I’m glad Jacob agrees that empowerment could theoretically help arbitrary entities achieve arbitrary goals. (I recall someone who was supposedly great at board games recommending it as a fairly general strategy.) I don’t see how, if empowerment is compatible with almost any goal, it could prevent the AI from changing our goals whenever this is convenient.
Perhaps he thinks we can define “empowerment” to exclude this? Quick reaction: that seems likely to be FAI-complete, and somewhat unlikely to be a fruitful approach. My understanding of physics says that pretty much action has a physical effect on our brains. Therefore, the definition of which changes to our brains “empower” and which “disempower” us, may be doing all of the heavy lifting. How does this become easier to program than CEV?
Jacob responds: The distribution shift from humans born in 0AD to humans born in 2000AD seems fairly inconsequential for human alignment.
I now have additional questions. The above seems likely enough in the context of CEV (again), but otherwise false.
The above seems likely enough in the context of CEV (again), but otherwise false.
I think there might be a mix-up here. There are two topics of discussion:
One topic is: “We should look at humans and human values since those are the things we want to align an AGI to.”
The other topic is: “We should look at humans and human values since AGI learning algorithms are going to resemble human brain within-lifetime learning algorithms, and humans provide evidence for what those algorithms do in different training environments”.
The part of the post that you excerpted is about the latter, not the former.
Imagine that God gives you a puzzle: You get most of the machinery for a human brain but some of the innate drive neural circuitry has been erased and replaced by empty boxes. You’re allowed to fill in the boxes however you want. You’re not allowed to cheat by looking at actual humans. Your goal is to fill in the boxes such that the edited-human winds up altruistic.
So you have a go at filling in the boxes. God lets you do as many validation runs as you want. The validation runs involve raising the edited-human in a 0AD society and seeing what they wind up like. After a few iterations, you find settings where the edited-humans reliably grow up very altruistic in every 0AD society you can think to try.
Now that your validation runs are done, it’s time for the test run. So the question is: if you put the same edited-human-brain in a 2022AD society, will it also grow up altruistic on the first try?
I think a good guess is “yes”. I think that’s what Jacob is saying.
(For my part, I think Jacob’s point there is fair, and a helpful way to think about it, even if it doesn’t completely allay my concerns.)
I’m glad Jacob agrees that empowerment could theoretically help arbitrary entities achieve arbitrary goals. (I recall someone who was supposedly great at board games recommending it as a fairly general strategy.) I don’t see how, if empowerment is compatible with almost any goal, it could prevent the AI from changing our goals whenever this is convenient.
Perhaps he thinks we can define “empowerment” to exclude this? Quick reaction: that seems likely to be FAI-complete, and somewhat unlikely to be a fruitful approach. My understanding of physics says that pretty much action has a physical effect on our brains. Therefore, the definition of which changes to our brains “empower” and which “disempower” us, may be doing all of the heavy lifting. How does this become easier to program than CEV?
I now have additional questions. The above seems likely enough in the context of CEV (again), but otherwise false.
I think there might be a mix-up here.

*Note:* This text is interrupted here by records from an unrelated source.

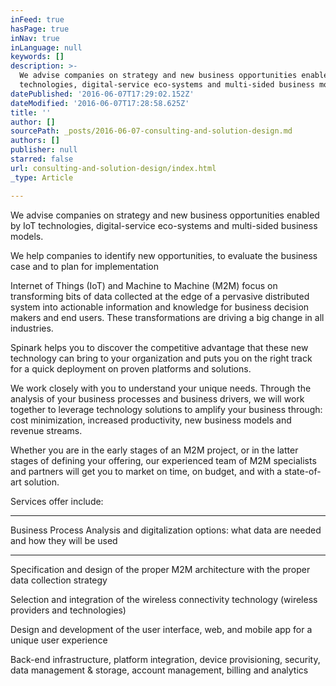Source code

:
 ```yaml
---
inFeed: true
hasPage: true
inNav: true
inLanguage: null
keywords: []
description: >-
  We advise companies on strategy and new business opportunities enabled by IoT
  technologies, digital-service eco-systems and multi-sided business models. 
datePublished: '2016-06-07T17:29:02.152Z'
dateModified: '2016-06-07T17:28:58.625Z'
title: ''
author: []
sourcePath: _posts/2016-06-07-consulting-and-solution-design.md
authors: []
publisher: null
starred: false
url: consulting-and-solution-design/index.html
_type: Article

---
```

We advise companies on strategy and new business opportunities enabled by IoT technologies, digital-service eco-systems and multi-sided business models. 

We help companies to identify new opportunities, to evaluate the business case and to plan for implementation

Internet of Things (IoT) and Machine to Machine (M2M) focus on transforming bits of data collected at the edge of a pervasive distributed system into actionable information and knowledge for business decision makers and end users. These transformations are driving a big change in all industries.

Spinark helps you to discover the competitive advantage that these new technology can bring to your organization and puts you on the right track for a quick deployment on proven platforms and solutions. 

We work closely with you to understand your unique needs. Through the analysis of your business processes and business drivers, we will work together to leverage technology solutions to amplify your business through: cost minimization, increased productivity, new business models and revenue streams. 

Whether you are in the early stages of an M2M project, or in the latter stages of defining your offering, our experienced team of M2M specialists and partners will get you to market on time, on budget, and with a state-of-art solution. 

Services offer include: 

****

Business Process Analysis and digitalization options: what data are needed and how they will be used 

****

Specification and design of the proper M2M architecture with the proper data collection strategy 

Selection and integration of the wireless connectivity technology (wireless providers and technologies) 

Design and development of the user interface, web, and mobile app for a unique user experience 

Back-end infrastructure, platform integration, device provisioning, security, data management & storage, account management, billing and analytics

There are two topics of discussion:
One topic is: “We should look at humans and human values since those are the things we want to align an AGI to.”
The other topic is: “We should look at humans and human values since AGI learning algorithms are going to resemble human brain within-lifetime learning algorithms, and humans provide evidence for what those algorithms do in different training environments”.
The part of the post that you excerpted is about the latter, not the former.
Imagine that God gives you a puzzle: You get most of the machinery for a human brain but some of the innate drive neural circuitry has been erased and replaced by empty boxes. You’re allowed to fill in the boxes however you want. You’re not allowed to cheat by looking at actual humans. Your goal is to fill in the boxes such that the edited-human winds up altruistic.
So you have a go at filling in the boxes. God lets you do as many validation runs as you want. The validation runs involve raising the edited-human in a 0AD society and seeing what they wind up like. After a few iterations, you find settings where the edited-humans reliably grow up very altruistic in every 0AD society you can think to try.
Now that your validation runs are done, it’s time for the test run. So the question is: if you put the same edited-human-brain in a 2022AD society, will it also grow up altruistic on the first try?
I think a good guess is “yes”. I think that’s what Jacob is saying.
(For my part, I think Jacob’s point there is fair, and a helpful way to think about it, even if it doesn’t completely allay my concerns.)